Hartmut Koptein wrote:
> Hi,
> 
> > BTW, I think it's good to set an *optimistic* freeze date, so people
> > aren't shocked.  I would set it at July 1, or maybe Bastille day
> > (Debian pomme de terre?).

We have a long history of overly optimistic freeze dates :-)  I'd like
to try something else this time.  I note, though, that if we do manage
to freeze on July 1, we'll be able to have a release in time for the
Linuxworld Expo in August.  That would be cool.

> For slink update or for potato?

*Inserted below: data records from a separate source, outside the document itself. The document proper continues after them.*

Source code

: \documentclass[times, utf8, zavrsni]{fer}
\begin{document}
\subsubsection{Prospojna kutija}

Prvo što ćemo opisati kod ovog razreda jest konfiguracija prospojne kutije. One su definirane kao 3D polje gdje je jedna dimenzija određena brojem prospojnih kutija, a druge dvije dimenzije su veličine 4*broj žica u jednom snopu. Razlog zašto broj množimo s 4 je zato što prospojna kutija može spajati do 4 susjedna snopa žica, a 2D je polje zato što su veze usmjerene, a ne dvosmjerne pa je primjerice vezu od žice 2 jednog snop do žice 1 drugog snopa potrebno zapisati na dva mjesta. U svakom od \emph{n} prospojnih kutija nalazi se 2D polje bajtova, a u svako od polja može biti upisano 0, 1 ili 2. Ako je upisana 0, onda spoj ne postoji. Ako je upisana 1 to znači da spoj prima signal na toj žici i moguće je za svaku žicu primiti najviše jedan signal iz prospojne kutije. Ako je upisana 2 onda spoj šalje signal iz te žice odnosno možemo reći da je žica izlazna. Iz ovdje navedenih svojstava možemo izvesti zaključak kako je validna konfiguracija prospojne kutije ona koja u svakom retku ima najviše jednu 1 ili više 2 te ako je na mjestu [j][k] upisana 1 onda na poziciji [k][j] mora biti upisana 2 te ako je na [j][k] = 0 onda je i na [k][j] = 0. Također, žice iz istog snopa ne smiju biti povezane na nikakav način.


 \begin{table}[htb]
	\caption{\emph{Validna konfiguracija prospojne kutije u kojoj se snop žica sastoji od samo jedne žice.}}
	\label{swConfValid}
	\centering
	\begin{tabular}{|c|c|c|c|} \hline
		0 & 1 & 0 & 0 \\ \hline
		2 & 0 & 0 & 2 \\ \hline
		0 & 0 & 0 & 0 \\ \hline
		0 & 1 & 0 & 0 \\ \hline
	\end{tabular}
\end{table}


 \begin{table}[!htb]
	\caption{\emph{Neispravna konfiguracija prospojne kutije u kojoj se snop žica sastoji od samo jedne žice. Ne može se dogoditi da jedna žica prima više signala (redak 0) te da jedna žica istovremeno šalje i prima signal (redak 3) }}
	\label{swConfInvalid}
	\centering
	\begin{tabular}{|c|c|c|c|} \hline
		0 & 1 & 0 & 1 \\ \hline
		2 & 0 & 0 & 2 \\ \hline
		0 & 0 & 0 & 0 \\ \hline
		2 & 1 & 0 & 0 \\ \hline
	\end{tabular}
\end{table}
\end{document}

For potato we new min. two months and
> only if we start now working very hard (all maintainers, not only 10 people or so)
> on bad packages & boot-floppies & cd-images.

Two months means fixing 2 release-critical bugs per day, starting now.
I may have to "re-evaluate" a few...

In any case, my next step will be to mark the packages that I plan to
remove from "frozen" if they aren't fixed at freeze time.  This way,
their maintainers have advance warning, and the bughunters can concentrate
on bugs that will actually delay the freeze.

> The QA-team must then also have the power to do massive NMU's.
> How many open bugs have we, more then 7000?  This must be down to ~1000. 

Wow, you're more ambitious than I am :-)  I'll be happy enough if we
can get the release-critical bugs under control.  The rest are, well,
not critical to the release, and I'll let someone else worry about them.

That said, though, I would like to encourage maintainers to fix up
existing packages, rather than packaging more and more new ones.
I don't think we can ever reduce the number of bugs unless the
ratio of maintainers to packages goes up.